Why don't they start to support units instead of these ugly header files to finally stop duplicating code? I see this might break stuff but you could implement it side by side with the preprocessor so old code would continue to work.


Walter Bright says he was able to implement modules in C with 10 lines of code. That probably works with C but it'd make C incompatible with C++. Most people think that's reason enough not to do it. I think breaking compatibility with C++ would be like cutting the ropes to a sinking ship to save your own.


> That probably works with C but it'd make C incompatible with C++.

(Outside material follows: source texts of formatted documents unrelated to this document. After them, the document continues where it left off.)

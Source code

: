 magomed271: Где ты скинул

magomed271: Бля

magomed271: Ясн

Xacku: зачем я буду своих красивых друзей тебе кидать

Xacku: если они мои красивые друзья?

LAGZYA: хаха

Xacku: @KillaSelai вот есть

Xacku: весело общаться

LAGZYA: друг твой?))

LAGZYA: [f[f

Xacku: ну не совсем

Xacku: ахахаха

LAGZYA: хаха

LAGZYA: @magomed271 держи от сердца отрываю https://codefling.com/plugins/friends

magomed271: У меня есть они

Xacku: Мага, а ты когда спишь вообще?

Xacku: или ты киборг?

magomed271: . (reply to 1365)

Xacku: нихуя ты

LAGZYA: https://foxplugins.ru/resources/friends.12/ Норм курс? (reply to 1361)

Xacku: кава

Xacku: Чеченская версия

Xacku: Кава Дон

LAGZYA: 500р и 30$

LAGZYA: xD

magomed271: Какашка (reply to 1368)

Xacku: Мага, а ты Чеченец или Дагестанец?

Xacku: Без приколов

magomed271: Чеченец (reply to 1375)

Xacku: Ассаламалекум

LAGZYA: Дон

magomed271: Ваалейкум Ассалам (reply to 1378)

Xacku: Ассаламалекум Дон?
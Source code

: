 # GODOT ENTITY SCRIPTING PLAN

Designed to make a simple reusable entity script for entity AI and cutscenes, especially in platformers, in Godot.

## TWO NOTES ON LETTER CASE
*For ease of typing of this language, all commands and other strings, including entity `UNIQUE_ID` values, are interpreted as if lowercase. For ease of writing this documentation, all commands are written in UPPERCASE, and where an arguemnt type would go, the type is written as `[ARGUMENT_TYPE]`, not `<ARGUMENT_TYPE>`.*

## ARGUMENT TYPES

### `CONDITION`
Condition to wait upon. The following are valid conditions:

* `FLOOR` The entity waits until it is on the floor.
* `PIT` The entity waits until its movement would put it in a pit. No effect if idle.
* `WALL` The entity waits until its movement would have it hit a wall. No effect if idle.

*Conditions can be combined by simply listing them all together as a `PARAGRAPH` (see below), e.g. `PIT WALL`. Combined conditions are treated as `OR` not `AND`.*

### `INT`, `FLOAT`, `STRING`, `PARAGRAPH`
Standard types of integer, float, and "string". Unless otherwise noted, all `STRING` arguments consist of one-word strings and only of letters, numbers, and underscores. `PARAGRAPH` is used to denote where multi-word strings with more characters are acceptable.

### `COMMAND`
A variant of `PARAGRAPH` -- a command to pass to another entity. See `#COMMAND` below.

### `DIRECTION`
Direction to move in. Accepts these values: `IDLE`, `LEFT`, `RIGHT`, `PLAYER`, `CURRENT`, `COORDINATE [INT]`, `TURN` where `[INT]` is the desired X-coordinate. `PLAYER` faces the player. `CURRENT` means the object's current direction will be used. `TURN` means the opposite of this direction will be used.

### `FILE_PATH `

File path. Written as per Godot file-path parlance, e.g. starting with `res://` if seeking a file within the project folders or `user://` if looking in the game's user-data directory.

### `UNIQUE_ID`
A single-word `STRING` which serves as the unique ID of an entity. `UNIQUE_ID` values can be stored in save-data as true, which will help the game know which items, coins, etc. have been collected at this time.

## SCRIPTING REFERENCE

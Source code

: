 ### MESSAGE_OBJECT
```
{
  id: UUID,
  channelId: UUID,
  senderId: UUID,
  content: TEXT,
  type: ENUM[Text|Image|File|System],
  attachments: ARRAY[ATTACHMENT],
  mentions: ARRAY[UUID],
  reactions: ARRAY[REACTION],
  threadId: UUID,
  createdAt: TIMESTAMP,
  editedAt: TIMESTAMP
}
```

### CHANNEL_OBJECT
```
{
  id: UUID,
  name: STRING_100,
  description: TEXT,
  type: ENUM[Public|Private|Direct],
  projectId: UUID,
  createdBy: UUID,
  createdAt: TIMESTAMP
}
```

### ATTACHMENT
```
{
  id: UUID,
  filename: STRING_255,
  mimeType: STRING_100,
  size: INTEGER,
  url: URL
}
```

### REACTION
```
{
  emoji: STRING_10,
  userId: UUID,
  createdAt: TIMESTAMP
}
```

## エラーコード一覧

C is not a subset of C++. The simplest example:

> int new = 1;

Perfectly valid C, but not valid C++.

Now, modules would obviously be a bigger break than a few keyword incompatibilies, but at that point you'd also massively increase complexity and basically start creating C++ again, which is probably the actual reason it hasn't happened yet.


Modula-2 had modules in 1978, and it was still a pretty simple language. They don't necessarily imply recreating C++.


If you listen to the C++ people it's obvious they think the incompatible changes are a terrible mistake. They can't undo them but they're adamant no other breaking changes be allowed. They don't want things to get worse for them. Meaning better for everyone else.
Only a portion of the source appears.